## Record excerpts:
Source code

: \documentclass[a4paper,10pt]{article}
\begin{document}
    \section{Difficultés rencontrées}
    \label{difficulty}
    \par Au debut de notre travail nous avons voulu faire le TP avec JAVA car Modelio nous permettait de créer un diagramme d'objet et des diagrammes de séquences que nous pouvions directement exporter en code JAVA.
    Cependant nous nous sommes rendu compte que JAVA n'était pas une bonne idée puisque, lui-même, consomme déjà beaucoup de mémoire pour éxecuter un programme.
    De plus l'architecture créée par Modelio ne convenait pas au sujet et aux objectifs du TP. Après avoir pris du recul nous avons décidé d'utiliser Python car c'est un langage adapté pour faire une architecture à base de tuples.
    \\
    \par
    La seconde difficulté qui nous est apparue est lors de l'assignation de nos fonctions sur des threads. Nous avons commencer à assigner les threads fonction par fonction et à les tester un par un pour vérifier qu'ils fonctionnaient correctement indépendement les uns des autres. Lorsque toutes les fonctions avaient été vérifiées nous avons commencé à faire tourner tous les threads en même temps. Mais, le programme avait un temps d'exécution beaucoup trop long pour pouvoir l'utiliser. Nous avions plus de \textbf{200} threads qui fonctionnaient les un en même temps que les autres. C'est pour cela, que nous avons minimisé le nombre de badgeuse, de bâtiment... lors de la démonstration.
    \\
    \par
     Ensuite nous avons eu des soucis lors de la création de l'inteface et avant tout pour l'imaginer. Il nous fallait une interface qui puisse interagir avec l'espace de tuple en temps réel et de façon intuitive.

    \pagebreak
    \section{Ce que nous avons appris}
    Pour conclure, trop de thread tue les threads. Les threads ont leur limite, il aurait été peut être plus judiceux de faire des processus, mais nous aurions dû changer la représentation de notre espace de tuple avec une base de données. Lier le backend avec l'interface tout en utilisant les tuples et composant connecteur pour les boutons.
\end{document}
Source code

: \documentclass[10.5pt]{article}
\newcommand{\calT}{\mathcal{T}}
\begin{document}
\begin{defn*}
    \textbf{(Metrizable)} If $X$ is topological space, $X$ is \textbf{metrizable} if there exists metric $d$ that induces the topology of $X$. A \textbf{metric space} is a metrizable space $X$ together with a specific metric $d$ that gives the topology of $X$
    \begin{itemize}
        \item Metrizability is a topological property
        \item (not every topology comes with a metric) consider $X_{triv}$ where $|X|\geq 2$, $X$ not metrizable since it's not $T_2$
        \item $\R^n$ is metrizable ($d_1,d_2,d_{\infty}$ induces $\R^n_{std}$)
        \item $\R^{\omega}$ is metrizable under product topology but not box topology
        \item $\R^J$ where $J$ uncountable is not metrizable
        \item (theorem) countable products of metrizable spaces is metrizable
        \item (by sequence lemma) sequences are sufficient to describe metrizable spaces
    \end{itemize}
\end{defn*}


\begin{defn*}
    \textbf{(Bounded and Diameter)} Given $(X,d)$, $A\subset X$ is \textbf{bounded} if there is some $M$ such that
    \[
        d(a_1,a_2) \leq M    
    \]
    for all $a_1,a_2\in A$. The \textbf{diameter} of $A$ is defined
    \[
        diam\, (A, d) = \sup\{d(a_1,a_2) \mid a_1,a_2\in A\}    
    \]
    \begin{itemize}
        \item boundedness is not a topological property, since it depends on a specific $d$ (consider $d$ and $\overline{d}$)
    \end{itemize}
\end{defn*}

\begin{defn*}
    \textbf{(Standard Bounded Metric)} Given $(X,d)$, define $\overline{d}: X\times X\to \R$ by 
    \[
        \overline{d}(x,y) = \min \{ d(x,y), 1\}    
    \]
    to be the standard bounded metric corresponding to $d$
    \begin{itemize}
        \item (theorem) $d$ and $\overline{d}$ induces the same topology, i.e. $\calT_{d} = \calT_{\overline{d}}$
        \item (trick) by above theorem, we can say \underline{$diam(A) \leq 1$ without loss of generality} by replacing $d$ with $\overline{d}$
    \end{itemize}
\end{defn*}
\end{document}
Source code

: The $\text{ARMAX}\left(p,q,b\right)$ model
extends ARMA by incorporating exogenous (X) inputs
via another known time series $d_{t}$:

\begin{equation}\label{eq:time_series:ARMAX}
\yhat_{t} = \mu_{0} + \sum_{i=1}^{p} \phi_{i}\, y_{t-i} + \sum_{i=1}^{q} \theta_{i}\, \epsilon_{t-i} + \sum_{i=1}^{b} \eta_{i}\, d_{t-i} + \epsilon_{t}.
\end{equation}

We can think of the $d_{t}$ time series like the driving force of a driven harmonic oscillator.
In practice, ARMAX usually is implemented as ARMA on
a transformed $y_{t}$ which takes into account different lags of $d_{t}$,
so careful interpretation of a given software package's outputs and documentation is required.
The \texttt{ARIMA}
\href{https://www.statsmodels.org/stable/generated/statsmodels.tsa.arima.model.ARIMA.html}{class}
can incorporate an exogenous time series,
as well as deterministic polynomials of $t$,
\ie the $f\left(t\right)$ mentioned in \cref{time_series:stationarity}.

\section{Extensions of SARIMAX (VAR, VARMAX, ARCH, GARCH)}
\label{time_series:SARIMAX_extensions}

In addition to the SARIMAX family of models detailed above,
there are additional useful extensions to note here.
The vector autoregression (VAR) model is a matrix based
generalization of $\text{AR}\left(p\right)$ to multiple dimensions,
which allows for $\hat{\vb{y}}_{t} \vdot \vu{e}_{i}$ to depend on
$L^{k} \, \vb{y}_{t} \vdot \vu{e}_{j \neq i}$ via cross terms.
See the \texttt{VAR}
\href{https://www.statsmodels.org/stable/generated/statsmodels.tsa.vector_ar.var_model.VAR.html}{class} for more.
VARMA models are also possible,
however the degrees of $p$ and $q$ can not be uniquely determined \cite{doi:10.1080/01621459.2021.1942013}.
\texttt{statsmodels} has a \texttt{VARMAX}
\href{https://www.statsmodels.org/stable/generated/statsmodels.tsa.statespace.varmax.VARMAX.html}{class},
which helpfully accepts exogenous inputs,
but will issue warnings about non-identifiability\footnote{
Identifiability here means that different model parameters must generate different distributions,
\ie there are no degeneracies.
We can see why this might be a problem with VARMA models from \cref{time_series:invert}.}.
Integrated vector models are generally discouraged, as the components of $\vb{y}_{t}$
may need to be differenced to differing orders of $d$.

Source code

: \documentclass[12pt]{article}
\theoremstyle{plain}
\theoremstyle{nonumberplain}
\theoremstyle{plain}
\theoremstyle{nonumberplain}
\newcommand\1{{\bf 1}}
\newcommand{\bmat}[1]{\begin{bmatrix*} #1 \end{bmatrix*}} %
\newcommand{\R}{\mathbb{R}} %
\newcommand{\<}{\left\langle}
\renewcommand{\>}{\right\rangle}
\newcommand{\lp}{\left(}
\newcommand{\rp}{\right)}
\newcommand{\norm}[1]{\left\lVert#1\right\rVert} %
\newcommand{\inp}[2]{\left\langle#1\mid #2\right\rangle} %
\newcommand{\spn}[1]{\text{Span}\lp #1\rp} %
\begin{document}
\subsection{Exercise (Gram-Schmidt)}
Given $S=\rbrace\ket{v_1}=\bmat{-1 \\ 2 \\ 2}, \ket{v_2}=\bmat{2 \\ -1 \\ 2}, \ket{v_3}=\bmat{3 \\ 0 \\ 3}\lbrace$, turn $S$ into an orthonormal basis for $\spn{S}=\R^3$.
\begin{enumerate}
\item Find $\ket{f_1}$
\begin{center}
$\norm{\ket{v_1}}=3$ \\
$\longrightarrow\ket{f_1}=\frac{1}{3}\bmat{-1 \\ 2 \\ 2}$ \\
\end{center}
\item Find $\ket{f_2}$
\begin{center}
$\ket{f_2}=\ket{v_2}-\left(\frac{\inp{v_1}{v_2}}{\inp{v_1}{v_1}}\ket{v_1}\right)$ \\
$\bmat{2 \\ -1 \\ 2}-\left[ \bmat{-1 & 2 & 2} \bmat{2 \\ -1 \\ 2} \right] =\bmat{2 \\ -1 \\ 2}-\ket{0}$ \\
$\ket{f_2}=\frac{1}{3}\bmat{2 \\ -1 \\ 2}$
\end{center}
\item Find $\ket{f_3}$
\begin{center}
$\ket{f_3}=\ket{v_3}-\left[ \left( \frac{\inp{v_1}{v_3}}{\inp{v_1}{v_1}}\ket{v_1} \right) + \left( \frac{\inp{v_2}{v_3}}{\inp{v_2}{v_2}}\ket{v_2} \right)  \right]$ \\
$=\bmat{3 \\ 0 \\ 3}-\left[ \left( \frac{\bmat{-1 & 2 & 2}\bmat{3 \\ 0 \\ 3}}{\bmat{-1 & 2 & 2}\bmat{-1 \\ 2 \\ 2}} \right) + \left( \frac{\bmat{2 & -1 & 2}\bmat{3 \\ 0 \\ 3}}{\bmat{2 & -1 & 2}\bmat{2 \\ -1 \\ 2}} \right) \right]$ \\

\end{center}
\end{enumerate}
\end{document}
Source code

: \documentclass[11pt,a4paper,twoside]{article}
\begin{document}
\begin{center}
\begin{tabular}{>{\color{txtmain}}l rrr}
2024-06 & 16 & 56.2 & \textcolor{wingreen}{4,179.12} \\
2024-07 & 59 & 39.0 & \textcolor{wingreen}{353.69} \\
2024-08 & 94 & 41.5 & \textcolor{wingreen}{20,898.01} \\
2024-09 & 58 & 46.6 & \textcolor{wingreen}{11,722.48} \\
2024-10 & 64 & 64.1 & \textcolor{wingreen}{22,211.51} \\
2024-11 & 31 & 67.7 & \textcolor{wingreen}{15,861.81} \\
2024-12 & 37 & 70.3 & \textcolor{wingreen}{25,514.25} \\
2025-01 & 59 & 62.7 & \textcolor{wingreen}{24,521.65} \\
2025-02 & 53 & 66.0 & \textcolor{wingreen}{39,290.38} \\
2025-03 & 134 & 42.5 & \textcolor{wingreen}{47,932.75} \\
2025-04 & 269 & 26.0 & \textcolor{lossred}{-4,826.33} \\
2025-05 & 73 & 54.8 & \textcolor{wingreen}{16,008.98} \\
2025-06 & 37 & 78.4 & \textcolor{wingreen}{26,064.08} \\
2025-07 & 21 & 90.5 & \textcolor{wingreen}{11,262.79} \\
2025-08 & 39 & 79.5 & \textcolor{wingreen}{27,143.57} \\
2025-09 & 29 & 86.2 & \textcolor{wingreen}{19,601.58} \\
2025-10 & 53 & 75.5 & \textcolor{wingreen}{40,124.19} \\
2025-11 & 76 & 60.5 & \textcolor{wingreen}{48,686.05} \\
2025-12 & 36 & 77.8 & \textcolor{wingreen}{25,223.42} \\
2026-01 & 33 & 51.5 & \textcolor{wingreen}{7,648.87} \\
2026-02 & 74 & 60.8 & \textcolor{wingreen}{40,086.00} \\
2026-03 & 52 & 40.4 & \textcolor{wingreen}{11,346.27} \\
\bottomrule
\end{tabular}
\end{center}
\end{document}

## What is expected:
If a line in the entries holds the string "Find", copy it.

## Response area:
\item Find $\ket{f_1}$
\item Find $\ket{f_2}$
\item Find $\ket{f_3}$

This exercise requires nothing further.